Indi Gregory was born in February with mitochondrial disease, a genetic condition that saps energy.

Dean Gregory and Claire Staniforth, Indi's parents, have continually fought to overturn multiple rulings by UK courts to keep their daughter on life support.

Last weekend, the couple lost an appeal to overturn a ruling by Mr Justice Peel, who had concluded that it would not be in Indi's best interests to travel to Bambino Gesu Paediatric Hospital in Rome, where she had been offered treatment and Italian citizenship.

On Wednesday, Mr Justice Peel ruled Indi should not be "extubated" at home, and instead should remain in hospital or move to a hospice, during a private online hearing.

He concluded that "extubation and palliative care at the family home" would be "all but impossible" and "certainly contrary" to Indi's best interests.

Medical specialists said Indi should be extubated in hospital or a hospice, and the judge accepted their evidence.
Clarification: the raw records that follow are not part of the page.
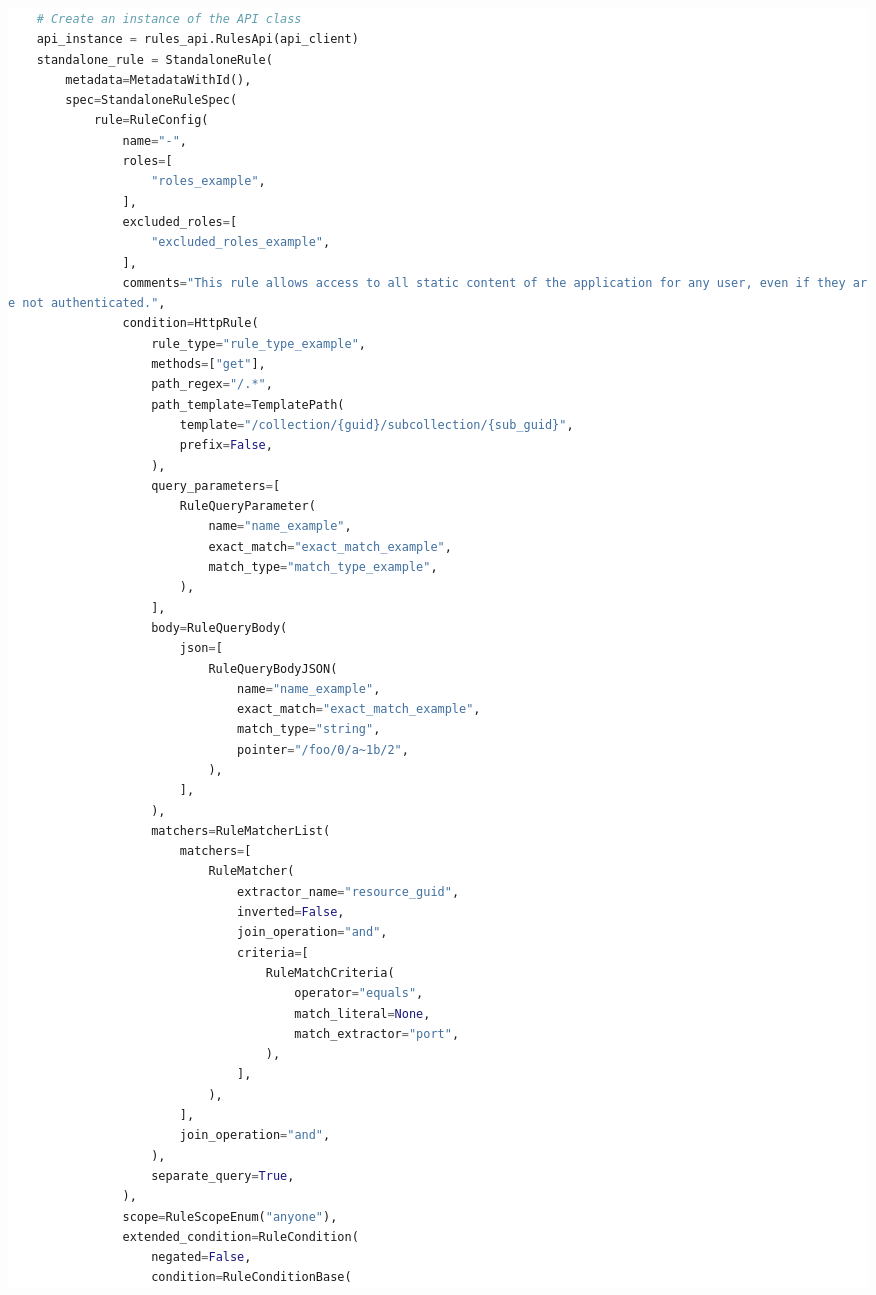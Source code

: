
 ```python
    # Create an instance of the API class
    api_instance = rules_api.RulesApi(api_client)
    standalone_rule = StandaloneRule(
        metadata=MetadataWithId(),
        spec=StandaloneRuleSpec(
            rule=RuleConfig(
                name="-",
                roles=[
                    "roles_example",
                ],
                excluded_roles=[
                    "excluded_roles_example",
                ],
                comments="This rule allows access to all static content of the application for any user, even if they are not authenticated.",
                condition=HttpRule(
                    rule_type="rule_type_example",
                    methods=["get"],
                    path_regex="/.*",
                    path_template=TemplatePath(
                        template="/collection/{guid}/subcollection/{sub_guid}",
                        prefix=False,
                    ),
                    query_parameters=[
                        RuleQueryParameter(
                            name="name_example",
                            exact_match="exact_match_example",
                            match_type="match_type_example",
                        ),
                    ],
                    body=RuleQueryBody(
                        json=[
                            RuleQueryBodyJSON(
                                name="name_example",
                                exact_match="exact_match_example",
                                match_type="string",
                                pointer="/foo/0/a~1b/2",
                            ),
                        ],
                    ),
                    matchers=RuleMatcherList(
                        matchers=[
                            RuleMatcher(
                                extractor_name="resource_guid",
                                inverted=False,
                                join_operation="and",
                                criteria=[
                                    RuleMatchCriteria(
                                        operator="equals",
                                        match_literal=None,
                                        match_extractor="port",
                                    ),
                                ],
                            ),
                        ],
                        join_operation="and",
                    ),
                    separate_query=True,
                ),
                scope=RuleScopeEnum("anyone"),
                extended_condition=RuleCondition(
                    negated=False,
                    condition=RuleConditionBase(
```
"There are a number of factors which render extubation and palliative care at the family home all but impossible, and certainly contrary to [Indi's] best interests," the judge said.

"It is too dangerous to do so given the clinical complications."

He added: "I consider it essential that [Indi] should continue to have clinical treatment of the highest quality, carried out in a safe and sustainable setting. That will not be available at home."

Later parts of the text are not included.